Ao fingir ser um policial e abordar alguns homens em um bar, o assaltante Bill O’Neal (LaKeith Stanfield) consegue as chaves de um desejado carro, mas logo é capturado. Diante de Roy Mitchell (Jesse Plemons), um agente especial do FBI, ele recebe uma oferta: ter sua liberdade em troca de infiltrar-se nos Panteras Negras, onde descobriria os planos do grupo para que as forças de segurança não fossem surpreendidas.

Inspirado em fatos reais, “Judas e o Messias Negro” nos leva para Chicago em 1968, pouco tempo após o assassinato de Martin Luther King. As palavras do vencedor do Prêmio Nobel da Paz inspiram Fred Hampton (Daniel Kaluuya), líder local dos Panteras Negras. Ele busca unir esforços com outros grupos para prover educação e saúde para a marginalizada população negra, enquanto denuncia em seus discursos a perseguição política e da polícia.

Além exibir práticas racistas enraizadas, o filme também tem o mérito de apresentar dois personagens reais que possuíam fortes dilemas internos. Ao notar que não estava espionando terroristas, o Bill pondera se não deveria parar de trair os Panteras Negras. Por sua vez, diante de tantos dos seus heróis assassinados, o Fred se vê num contexto onde continuar lutando pode torná-lo mais um mártir.

Pouco a pouco, a obra dirigida por Shaka King consegue nos tornar íntimos dos dois protagonistas. Temos acesso tanto as reuniões secretas do Bill com o agente do FBI, como a vida particular de Fred e sua parceira Deborah Johnson (Dominique Fishback). Essa nossa proximidade também é alcançada graças à montagem, pois esta encadeia cenas consecutivas de cada um deles, sem ficar alternando toda hora entre um e outro.

A trilha sonora enfatiza o peso da história, o que em muitos momentos é necessário. Todavia, ela poderia ter exercido também o papel de trazer um pouco de leveza em cenas que pediam por isso. Ao nos ambientar na época, os cenários e locações parecem um pouco limitados pelo orçamento do filme, mas não o comprometem. Um acerto está nos figurinos que contribuem com a história, sendo importantes para distinguirmos pessoas de diferentes movimentos sociais.

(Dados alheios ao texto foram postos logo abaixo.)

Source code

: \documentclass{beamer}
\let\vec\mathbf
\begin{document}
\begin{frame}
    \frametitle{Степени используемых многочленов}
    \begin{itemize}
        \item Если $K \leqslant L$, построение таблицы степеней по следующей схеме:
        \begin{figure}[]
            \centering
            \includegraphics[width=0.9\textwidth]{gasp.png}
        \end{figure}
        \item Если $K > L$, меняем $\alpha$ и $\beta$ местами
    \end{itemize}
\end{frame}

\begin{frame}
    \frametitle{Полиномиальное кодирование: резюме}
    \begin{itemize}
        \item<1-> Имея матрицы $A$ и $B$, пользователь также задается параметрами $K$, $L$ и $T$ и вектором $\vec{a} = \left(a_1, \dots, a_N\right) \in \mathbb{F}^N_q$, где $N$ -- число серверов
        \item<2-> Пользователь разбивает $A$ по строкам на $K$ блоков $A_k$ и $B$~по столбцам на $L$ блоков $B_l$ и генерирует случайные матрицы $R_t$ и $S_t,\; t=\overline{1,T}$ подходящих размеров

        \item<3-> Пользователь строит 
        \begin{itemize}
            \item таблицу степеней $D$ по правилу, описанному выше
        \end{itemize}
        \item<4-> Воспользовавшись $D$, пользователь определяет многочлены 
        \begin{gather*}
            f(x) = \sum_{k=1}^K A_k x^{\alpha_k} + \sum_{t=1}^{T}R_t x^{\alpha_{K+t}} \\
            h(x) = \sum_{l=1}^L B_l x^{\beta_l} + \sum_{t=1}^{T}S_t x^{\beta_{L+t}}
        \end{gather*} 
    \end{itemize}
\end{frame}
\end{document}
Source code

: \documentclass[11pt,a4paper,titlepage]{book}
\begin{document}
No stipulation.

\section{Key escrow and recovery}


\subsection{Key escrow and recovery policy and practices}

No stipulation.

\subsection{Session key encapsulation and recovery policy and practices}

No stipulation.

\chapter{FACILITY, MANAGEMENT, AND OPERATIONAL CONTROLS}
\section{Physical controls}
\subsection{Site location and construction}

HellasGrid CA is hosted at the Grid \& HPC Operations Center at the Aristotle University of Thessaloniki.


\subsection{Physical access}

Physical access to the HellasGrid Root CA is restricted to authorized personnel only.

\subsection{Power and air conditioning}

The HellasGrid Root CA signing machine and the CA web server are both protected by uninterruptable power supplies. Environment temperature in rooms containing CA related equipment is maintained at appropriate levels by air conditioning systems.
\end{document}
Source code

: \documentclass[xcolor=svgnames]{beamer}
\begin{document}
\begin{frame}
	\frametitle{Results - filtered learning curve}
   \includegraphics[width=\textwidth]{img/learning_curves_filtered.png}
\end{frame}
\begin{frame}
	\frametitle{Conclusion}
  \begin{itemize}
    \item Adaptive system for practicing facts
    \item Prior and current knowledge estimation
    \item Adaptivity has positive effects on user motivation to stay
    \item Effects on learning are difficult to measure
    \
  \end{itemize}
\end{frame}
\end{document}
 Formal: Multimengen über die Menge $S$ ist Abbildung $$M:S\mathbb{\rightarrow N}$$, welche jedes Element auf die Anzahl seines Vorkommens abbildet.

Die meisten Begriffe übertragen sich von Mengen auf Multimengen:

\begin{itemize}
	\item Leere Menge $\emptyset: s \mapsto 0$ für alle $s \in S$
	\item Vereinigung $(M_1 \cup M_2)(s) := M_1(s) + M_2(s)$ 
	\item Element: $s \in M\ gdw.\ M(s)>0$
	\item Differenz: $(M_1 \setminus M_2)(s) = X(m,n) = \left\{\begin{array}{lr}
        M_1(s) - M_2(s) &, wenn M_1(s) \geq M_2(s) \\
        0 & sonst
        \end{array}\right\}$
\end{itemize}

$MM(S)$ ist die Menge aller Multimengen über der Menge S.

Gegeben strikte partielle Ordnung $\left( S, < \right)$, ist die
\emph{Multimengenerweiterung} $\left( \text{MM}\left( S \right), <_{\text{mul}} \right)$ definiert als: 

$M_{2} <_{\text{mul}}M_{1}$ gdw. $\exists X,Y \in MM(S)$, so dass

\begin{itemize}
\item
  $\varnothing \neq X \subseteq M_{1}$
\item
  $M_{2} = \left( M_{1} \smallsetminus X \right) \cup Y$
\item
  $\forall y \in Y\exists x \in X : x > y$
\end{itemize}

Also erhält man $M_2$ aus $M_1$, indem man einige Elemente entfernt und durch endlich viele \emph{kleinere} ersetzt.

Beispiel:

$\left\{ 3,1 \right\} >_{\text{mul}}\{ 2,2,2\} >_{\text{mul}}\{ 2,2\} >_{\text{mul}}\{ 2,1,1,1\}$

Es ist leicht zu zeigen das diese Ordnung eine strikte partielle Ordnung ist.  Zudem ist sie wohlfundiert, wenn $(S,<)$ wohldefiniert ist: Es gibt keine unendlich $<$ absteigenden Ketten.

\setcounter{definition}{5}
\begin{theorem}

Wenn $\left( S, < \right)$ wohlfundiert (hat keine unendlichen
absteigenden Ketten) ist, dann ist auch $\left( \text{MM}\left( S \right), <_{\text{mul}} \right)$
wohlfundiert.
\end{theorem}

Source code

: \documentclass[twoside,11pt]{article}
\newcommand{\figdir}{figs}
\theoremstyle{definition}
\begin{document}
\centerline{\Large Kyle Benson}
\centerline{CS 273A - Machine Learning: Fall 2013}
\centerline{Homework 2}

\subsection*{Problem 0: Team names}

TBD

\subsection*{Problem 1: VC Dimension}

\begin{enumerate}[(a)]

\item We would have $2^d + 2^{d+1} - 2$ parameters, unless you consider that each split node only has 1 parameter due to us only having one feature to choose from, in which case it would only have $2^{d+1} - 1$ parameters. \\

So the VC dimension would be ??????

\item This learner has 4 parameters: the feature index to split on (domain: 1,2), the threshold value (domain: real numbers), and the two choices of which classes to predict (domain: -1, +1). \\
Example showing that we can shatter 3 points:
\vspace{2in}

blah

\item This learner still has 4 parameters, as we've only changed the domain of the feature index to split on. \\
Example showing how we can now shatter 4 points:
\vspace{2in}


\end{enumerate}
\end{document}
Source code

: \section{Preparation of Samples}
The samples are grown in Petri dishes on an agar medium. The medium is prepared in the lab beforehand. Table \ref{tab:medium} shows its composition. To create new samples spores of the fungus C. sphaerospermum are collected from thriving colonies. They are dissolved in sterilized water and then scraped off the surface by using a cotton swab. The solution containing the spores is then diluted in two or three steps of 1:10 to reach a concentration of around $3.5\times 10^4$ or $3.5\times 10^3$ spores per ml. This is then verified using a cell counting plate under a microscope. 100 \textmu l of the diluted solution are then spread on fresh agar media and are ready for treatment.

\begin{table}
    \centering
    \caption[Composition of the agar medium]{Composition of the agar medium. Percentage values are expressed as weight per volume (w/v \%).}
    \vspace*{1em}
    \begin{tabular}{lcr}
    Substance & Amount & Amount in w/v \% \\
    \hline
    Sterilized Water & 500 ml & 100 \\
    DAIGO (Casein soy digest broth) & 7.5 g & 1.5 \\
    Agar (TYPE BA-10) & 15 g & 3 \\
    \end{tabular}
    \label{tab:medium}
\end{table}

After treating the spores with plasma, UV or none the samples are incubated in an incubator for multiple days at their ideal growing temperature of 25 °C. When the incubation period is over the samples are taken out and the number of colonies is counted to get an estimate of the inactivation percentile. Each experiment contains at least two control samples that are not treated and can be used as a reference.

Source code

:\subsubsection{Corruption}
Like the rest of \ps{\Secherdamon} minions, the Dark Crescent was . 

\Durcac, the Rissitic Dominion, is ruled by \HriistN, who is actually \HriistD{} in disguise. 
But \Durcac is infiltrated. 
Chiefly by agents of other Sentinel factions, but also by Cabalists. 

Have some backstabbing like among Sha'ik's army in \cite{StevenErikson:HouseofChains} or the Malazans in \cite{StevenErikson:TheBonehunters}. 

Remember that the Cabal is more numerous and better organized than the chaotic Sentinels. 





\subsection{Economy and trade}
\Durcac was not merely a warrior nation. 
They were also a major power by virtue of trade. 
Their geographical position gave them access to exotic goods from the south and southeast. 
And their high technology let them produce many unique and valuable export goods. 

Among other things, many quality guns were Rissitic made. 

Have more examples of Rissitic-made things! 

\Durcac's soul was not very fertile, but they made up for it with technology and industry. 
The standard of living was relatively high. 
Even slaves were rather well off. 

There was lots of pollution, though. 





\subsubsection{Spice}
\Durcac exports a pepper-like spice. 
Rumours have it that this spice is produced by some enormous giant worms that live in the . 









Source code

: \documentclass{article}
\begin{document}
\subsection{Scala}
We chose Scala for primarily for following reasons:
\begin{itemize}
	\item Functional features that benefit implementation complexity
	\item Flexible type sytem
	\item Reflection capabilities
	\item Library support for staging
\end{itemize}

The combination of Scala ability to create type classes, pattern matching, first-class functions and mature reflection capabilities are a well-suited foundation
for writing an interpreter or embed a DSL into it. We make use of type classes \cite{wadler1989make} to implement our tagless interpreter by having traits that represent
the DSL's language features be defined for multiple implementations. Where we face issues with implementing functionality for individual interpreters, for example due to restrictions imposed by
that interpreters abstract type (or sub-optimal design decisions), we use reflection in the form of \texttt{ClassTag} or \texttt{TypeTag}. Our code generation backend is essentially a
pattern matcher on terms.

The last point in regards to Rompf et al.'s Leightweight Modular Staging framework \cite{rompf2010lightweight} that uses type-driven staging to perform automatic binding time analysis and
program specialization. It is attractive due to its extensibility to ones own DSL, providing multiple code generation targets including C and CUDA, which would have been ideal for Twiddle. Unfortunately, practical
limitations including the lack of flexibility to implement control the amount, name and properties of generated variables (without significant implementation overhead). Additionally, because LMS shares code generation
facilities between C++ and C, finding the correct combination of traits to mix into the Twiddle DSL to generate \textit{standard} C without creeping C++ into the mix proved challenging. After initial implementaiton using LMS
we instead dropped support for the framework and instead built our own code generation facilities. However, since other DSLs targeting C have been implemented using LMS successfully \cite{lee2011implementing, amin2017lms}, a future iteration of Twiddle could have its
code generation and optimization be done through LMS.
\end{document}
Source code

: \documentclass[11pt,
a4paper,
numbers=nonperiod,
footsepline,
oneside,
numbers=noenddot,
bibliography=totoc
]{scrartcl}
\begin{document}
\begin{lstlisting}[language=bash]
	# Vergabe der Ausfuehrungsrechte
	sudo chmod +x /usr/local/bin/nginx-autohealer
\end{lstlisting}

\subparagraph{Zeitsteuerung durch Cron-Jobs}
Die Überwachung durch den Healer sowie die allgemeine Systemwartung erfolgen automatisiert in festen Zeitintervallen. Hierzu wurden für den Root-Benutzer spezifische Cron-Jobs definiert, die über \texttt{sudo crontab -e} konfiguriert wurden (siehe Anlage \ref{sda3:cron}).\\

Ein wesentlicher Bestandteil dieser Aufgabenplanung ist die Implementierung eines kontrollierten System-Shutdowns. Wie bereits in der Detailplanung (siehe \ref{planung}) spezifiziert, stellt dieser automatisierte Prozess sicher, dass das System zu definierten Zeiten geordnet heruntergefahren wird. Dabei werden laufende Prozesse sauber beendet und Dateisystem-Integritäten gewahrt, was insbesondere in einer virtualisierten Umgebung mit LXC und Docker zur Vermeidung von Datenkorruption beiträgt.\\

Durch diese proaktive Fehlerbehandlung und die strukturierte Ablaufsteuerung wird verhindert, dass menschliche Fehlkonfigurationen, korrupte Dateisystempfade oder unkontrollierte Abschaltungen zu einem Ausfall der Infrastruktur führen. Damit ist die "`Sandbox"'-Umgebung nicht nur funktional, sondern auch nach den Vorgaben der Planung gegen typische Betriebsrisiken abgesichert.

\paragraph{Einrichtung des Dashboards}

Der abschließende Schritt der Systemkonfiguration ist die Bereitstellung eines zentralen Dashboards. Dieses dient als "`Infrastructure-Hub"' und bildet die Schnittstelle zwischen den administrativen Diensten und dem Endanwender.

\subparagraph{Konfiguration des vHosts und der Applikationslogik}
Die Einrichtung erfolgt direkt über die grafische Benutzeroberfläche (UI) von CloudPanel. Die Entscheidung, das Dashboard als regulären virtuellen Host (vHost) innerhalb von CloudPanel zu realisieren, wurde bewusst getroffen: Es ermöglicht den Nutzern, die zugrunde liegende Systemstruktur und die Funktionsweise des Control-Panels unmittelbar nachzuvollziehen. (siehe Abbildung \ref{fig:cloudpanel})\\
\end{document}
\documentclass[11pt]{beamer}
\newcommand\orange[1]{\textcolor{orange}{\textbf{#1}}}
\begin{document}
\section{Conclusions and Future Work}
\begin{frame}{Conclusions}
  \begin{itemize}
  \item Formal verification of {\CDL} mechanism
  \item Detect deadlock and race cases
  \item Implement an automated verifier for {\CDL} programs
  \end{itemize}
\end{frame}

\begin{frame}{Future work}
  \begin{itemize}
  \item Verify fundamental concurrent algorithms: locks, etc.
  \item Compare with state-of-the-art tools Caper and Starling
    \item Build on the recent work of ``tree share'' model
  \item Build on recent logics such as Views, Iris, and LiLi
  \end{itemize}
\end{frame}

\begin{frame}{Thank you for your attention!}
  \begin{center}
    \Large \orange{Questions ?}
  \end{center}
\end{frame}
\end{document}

Após contracenarem brevemente no filme “Corra” (2017), LaKeith Stanfield e Daniel Kaluuya agora dividem o protagonismo. O primeiro precisou atuar de forma mais reativa, pois seu personagem é essencialmente um ouvinte de ordens do FBI e de informações dos Panteras Negras. Nessa circunstância, vemos no Bill incredulidade com aquilo que é solicitado, mas também sua satisfação ao escapar de ser desmascarado. Também há instantes onde é necessária uma postura ativa, como em um momento onde ele precisa discutir com o Fred.

Já o personagem do Daniel é bem mais falante, uma vez que sua posição de liderança exige isso. O ator coloca em cena o prazer que o Fred tem em exercer aquela função, apesar das dificuldades. Seus discursos possuem um tom persuasivo de quem busca captar seguidores, mas também são carregados da verdade de quem fala com sinceridade. Quando ele está no papel reativo, ao ouvir sua companheira por exemplo, encontramos no rapaz um olhar atento.

Dominique Fishback faz com que a Deborah seja uma pessoa doce, capaz de encontrar poesia em um discurso político duro. Ao mesmo tempo, a personagem demonstra indignação e preocupação quando as coisas se agravam na vida do movimento e consequentemente do casal. Conhecido por interpretar o Todd na série “Breaking Bad”, Jesse Plemons faz um agente com pose de bom moço, mas condescendente e cúmplice de práticas racistas. Sua atuação que não se distingue muito das outras que já vi do ator.

Não dá para deixar de estabelecer paralelos entre essa obra e dois outros filmes recentes. O primeiro e mais óbvio é “Infiltrado na Klan” (2018), longa-metragem baseado em um caso de 1978, onde dois policiais espionaram um grupo supremacista branco. O segundo — no qual os Panteras Negras são mencionados — é “Os 7 de Chicago” (2020), abordando o histórico julgamento ocorrido na mesma cidade e ano de “Judas e o Messias Negro”.

Os três filmes são contundentes ao mostrar o racismo institucionalizado, algo louvável em uma indústria cinematográfica que muitas vezes ainda exibe o branco numa posição de protetor do negro. Colocar em cena aquilo que as pessoas sentem em suas vidas é fundamental, mesmo que para isso precisem escrever roteiros utilizando casos de grande repercussão ocorridos há quarenta ou cinquenta anos atrás.

Apresentando fatos do final dos anos 60, “Judas e o Messias Negro” conversa com o presente ao mostrar como os racistas articulam a sobrevivência de sua repugnante forma de ver o mundo. A peça deles no tabuleiro é um indivíduo dissimulado e egoísta, mas que se vê diante de gente com uma noção de propósito coletivo, em um esforço conjunto para garantir sobrevivência e dignidade à população negra.